Now that the election is over, there’s a bit of time to revisit that very important CPDO decision I wrote about on Monday. There’s a lot of material to be mined here, and the Internet is slowly delving its way into it: I particularly love, for instance, the way that Daniel Davies started tweeting out noteworthy paragraphs.

But first there’s Paul Davies, who does a great job of explaining the revolving-door aspect to the case. You know how banks will hire regulators, at multiples of their former salary, and turn the former gamekeepers into poachers? Well, exactly the same thing happens to S&P: it pays better than the US government, but not nearly as well as the structured-credit department at ABN Amro. And thus a whole slew of S&P alumni ended up at the Dutch bank, putting together deals precisely designed to be the absolutely worst possible product in the world which could still, somehow, get a triple-A rating.
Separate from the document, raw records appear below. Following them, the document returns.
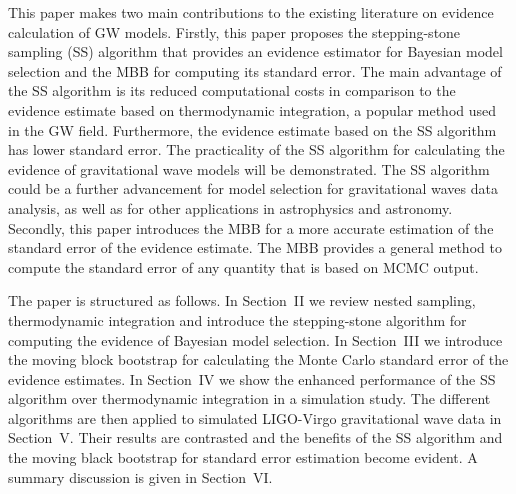 \documentclass[aps,reprint,amsmath,amssymb,showpacs,showkeys]{revtex4-1}%
\newcommand{\cb}{ \color{blue}}
\begin{document}
This paper makes two main contributions to the existing literature on evidence calculation of GW models. Firstly, 
 this paper proposes the stepping-stone sampling (SS) algorithm \citep{Xie:Lewis:Fan:Kuo:Chen:2011} that provides an evidence estimator for Bayesian model selection and the MBB for computing its standard error.  The main advantage of the SS algorithm is its reduced computational costs in comparison to the evidence estimate based on thermodynamic integration, a
 popular method used in the GW field.
Furthermore, the evidence estimate based on the SS algorithm has lower standard error. 
The practicality of the SS algorithm for calculating the evidence of gravitational wave models will be demonstrated. The SS algorithm could be a further advancement for model selection for gravitational waves data analysis, as well as for other applications in astrophysics and astronomy. Secondly, this paper introduces the MBB for a more accurate estimation of the standard error of the evidence estimate. The MBB provides a general method to compute the standard error of any quantity that is based on MCMC output.















The paper is structured as follows. In Section~II we review nested sampling, thermodynamic integration and introduce the stepping-stone algorithm for computing the evidence of Bayesian model selection. In Section~III we introduce the moving block bootstrap for calculating the Monte Carlo standard error of the evidence estimates. In Section~IV we show the enhanced performance of the SS algorithm over thermodynamic integration in a simulation study. The different algorithms are then  applied  to simulated LIGO-Virgo gravitational wave data in Section~V. Their results are contrasted and  the benefits of the SS algorithm and the moving black bootstrap for standard error estimation become evident. A summary discussion is given in Section~VI.
\end{document}
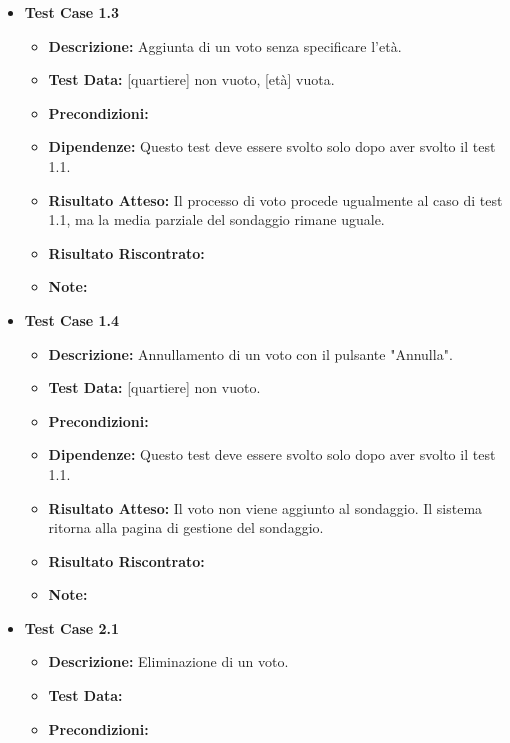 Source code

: \begin{itemize}
            \item \textbf{Test Case 1.3}
                \begin{itemize}
                    \item \textbf{Descrizione:} Aggiunta di un voto senza specificare l'età.
                    \item \textbf{Test Data:} [quartiere] non vuoto, [età] vuota.
                    \item \textbf{Precondizioni:}
                    \item \textbf{Dipendenze:} Questo test deve essere svolto solo dopo aver svolto il test 1.1.
                    \item \textbf{Risultato Atteso:} Il processo di voto procede ugualmente al caso di test 1.1, ma la media parziale del sondaggio rimane uguale.
                    \item \textbf{Risultato Riscontrato:}
                    \item \textbf{Note:}
                \end{itemize}
            \item \textbf{Test Case 1.4}
                \begin{itemize}
                    \item \textbf{Descrizione:} Annullamento di un voto con il pulsante "Annulla".
                    \item \textbf{Test Data:} [quartiere] non vuoto.
                    \item \textbf{Precondizioni:}
                    \item \textbf{Dipendenze:} Questo test deve essere svolto solo dopo aver svolto il test 1.1.
                    \item \textbf{Risultato Atteso:} Il voto non viene aggiunto al sondaggio. Il sistema ritorna alla pagina di gestione del sondaggio.
                    \item \textbf{Risultato Riscontrato:}
                    \item \textbf{Note:}
                \end{itemize}
            \item \textbf{Test Case 2.1}
                \begin{itemize}
                    \item \textbf{Descrizione:} Eliminazione di un voto.
                    \item \textbf{Test Data:}
                    \item \textbf{Precondizioni:}

\end{itemize}
\end{itemize}
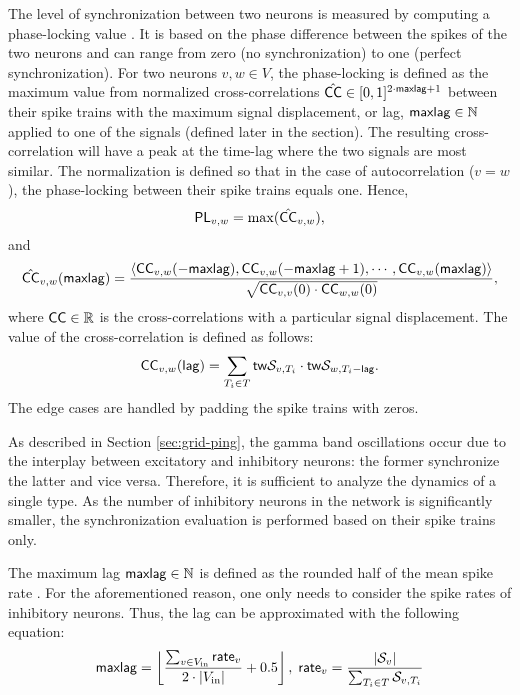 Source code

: The level of synchronization between two neurons is measured by computing a phase-locking value \cite{Lowet2015}. 
It is based on the phase difference between the spikes of the two neurons and can range from zero (no synchronization) to one (perfect synchronization).
For two neurons $v, w \in V$, the phase-locking 
is defined as the maximum value from normalized cross-correlations $\hat{\mathsf{CC}} \in [0, 1]^{2 \cdot \mathsf{maxlag} + 1}$ between their spike trains with the maximum signal displacement, or lag, $\mathsf{maxlag} \in \mathbb{N}$ applied to one of the signals (defined later in the section). 
The resulting cross-correlation will have a peak at the time-lag where the two signals are most similar.
The normalization is defined so that in the case of autocorrelation ($v = w$), the phase-locking between their spike trains equals one. Hence,
\begin{equation}
    \mathsf{PL}_{v, w} = 
    \max(\hat{\mathsf{CC}}_{v, w}),
\end{equation}
and
\begin{equation}
    \hat{\mathsf{CC}}_{v, w}(\mathsf{maxlag}) = 
    \frac{
        \left<
            \mathsf{CC}_{v, w}(-\mathsf{maxlag}),
            \mathsf{CC}_{v, w}(-\mathsf{maxlag} + 1),
            \cdots,
            \mathsf{CC}_{v, w}(\mathsf{maxlag})
        \right>
    }{
        \sqrt{\mathsf{CC}_{v, v}(0) \cdot \mathsf{CC}_{w, w}(0)}
    },
\end{equation}
where $\mathsf{CC} \in \mathbb{R}$ is the cross-correlations with a particular signal displacement. The value of the cross-correlation is defined as follows:
\begin{equation}
    \mathsf{CC}_{v, w}(\mathsf{lag}) = 
    \sum_{T_i \in T} 
    \mathsf{tw}\mathcal{S}_{v, T_i} \cdot \mathsf{tw}\mathcal{S}_{w, T_i-\mathsf{lag}}.
\end{equation}
The edge cases are handled by padding the spike trains with zeros. 

As described in Section \ref{sec:grid-ping}, the gamma band oscillations occur due to the interplay between excitatory and inhibitory neurons: the former synchronize the latter and vice versa. Therefore, it is sufficient to analyze the dynamics of a single type. As the number of inhibitory neurons in the network is significantly smaller, the synchronization evaluation is performed based on their spike trains only. 

The maximum lag $\mathsf{maxlag} \in \mathbb{N}$ is defined as the rounded half of the mean spike rate \cite{Lowet2015}. For the aforementioned reason, one only needs to consider the spike rates of inhibitory neurons. Thus, the lag can be approximated with the following equation:
\begin{equation}
    \mathsf{maxlag} = \left\lfloor 
        \frac{
            \sum_{v \in V_{\mathrm{in}}} \mathsf{rate}_v
        }{
            2 \cdot |V_{\mathrm{in}}|
        }
        + 0.5
     \right\rfloor, 
    \;
    \mathsf{rate}_v = \frac{
        |\mathcal{S}_v|
    }{
        \sum_{T_i \in T} \mathcal{S}_{v, T_i}
    }
\end{equation}

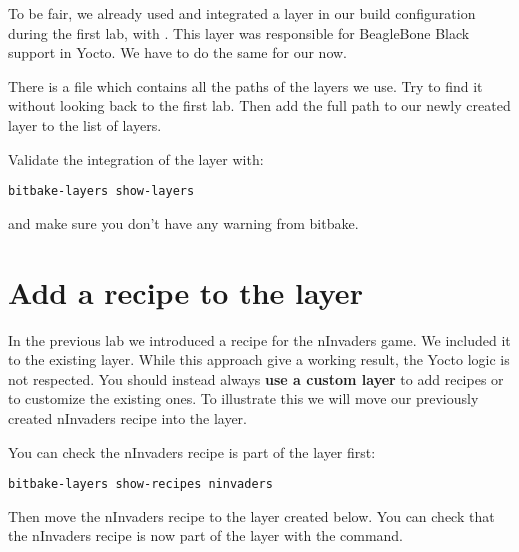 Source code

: To be fair, we already used and integrated a layer in our build configuration
during the first lab, with . This layer was responsible for
BeagleBone Black support in Yocto. We have to do the same for our
 now.

There is a file which contains all the paths of the layers we use. Try to find it
without looking back to the first lab. Then add the full path to our newly
created layer to the list of layers.

Validate the integration of the  layer with:
\begin{verbatim}
bitbake-layers show-layers
\end{verbatim}

and make sure you don't have any warning from bitbake.

\section{Add a recipe to the layer}

In the previous lab we introduced a recipe for the nInvaders game. We included
it to the existing  layer. While this approach give a working result,
the Yocto logic is not respected. You should instead always \textbf{use a custom layer}
to add recipes or to customize the existing ones. To illustrate this we will
move our previously created nInvaders recipe into the  layer.

You can check the nInvaders recipe is part of the  layer first:
\begin{verbatim}
bitbake-layers show-recipes ninvaders
\end{verbatim}

Then move the nInvaders recipe to the layer created below. You can check that
the nInvaders recipe is now part of the  layer with the
 command.
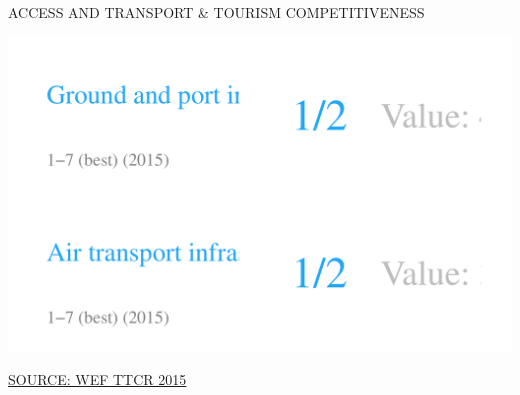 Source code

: \documentclass{article}\usepackage[]{graphicx}\usepackage[]{color}
\makeatletter
\def\maxwidth{ %
  \ifdim\Gin@nat@width>\linewidth
    \linewidth
  \else
    \Gin@nat@width
  \fi
}
\newenvironment{kframe}{%
 \def\at@end@of@kframe{}%
 \ifinner\ifhmode%
  \def\at@end@of@kframe{\end{minipage}}%
  \begin{minipage}{\columnwidth}%
 \fi\fi%
 \def\FrameCommand##1{\hskip\@totalleftmargin \hskip-\fboxsep
 \colorbox{shadecolor}{##1}\hskip-\fboxsep
     \hskip-\linewidth \hskip-\@totalleftmargin \hskip\columnwidth}%
 \MakeFramed {\advance\hsize-\width
   \@totalleftmargin\z@ \linewidth\hsize
   \@setminipage}}%
 {\par\unskip\endMakeFramed%
 \at@end@of@kframe}
\makeatother
\begin{document}
\begin{minipage}[c]{0.95\textwidth}
  \vspace{5ex}
  \begin{flushleft}  
    \hspace{4ex}\Large{\textcolor[HTML]{FF4023}{ACCESS AND TRANSPORT \& TOURISM COMPETITIVENESS}}\hspace{2ex}\small{\textcolor[HTML]{818181}{}}
  \end{flushleft}
  \begin{minipage}[c]{0.45\textwidth}
    \hspace{4ex}\small{\textcolor[HTML]{818181}{}}
    \vspace{1ex}


\hfill{}\includegraphics[width=\maxwidth]{figure/number4_1-1} 



    \hspace{4ex}\scriptsize{\href{NA}{\textcolor[HTML]{FF4023}{SOURCE: WEF TTCR 2015}}}
  \end{minipage}  
  \begin{minipage}[c]{0.55\textwidth}
    \hspace{4ex}\small{\textcolor[HTML]{818181}{}}
    \vspace{1ex}
\begin{kframe}


{\ttfamily\noindent\bfseries\color{errorcolor}{\#\# Error in data.frame(..., check.names = FALSE): arguments imply differing number of rows: 11, 6}}\end{kframe}
  \hspace{4ex}\scriptsize{\href{NA}{\textcolor[HTML]{FF4023}{}}}
  \end{minipage}
\end{minipage}
\end{document}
In order to do that, you need people who know how the ratings sausage is made — and the easiest way to do that is to simply hire them.

S&P was well aware of what ABN Amro was doing, of course, but they had no incentive to frown on its behavior. For one thing it was good news for staffers that there was a healthy bid out there for their services; for another, ABN Amro paid S&P itself huge amounts of money to rate these deals. Everybody won — except the credulous investors who thought that ratings were honest, arm’s-length things.

Matt Levine points out that conceptually, the CPDO is “the perfect ratings arbitrage”, because the rating just tries to calculate the probability of default, without regard to the recovery value given default. As a result, the CPDO was specifically designed to have a recovery given default of very near zero, since that would increase the yield on the instrument without increasing the default rate. (This is exactly the same reason why it was S&P, rather than Moody’s, which downgraded the US from triple-A last year.)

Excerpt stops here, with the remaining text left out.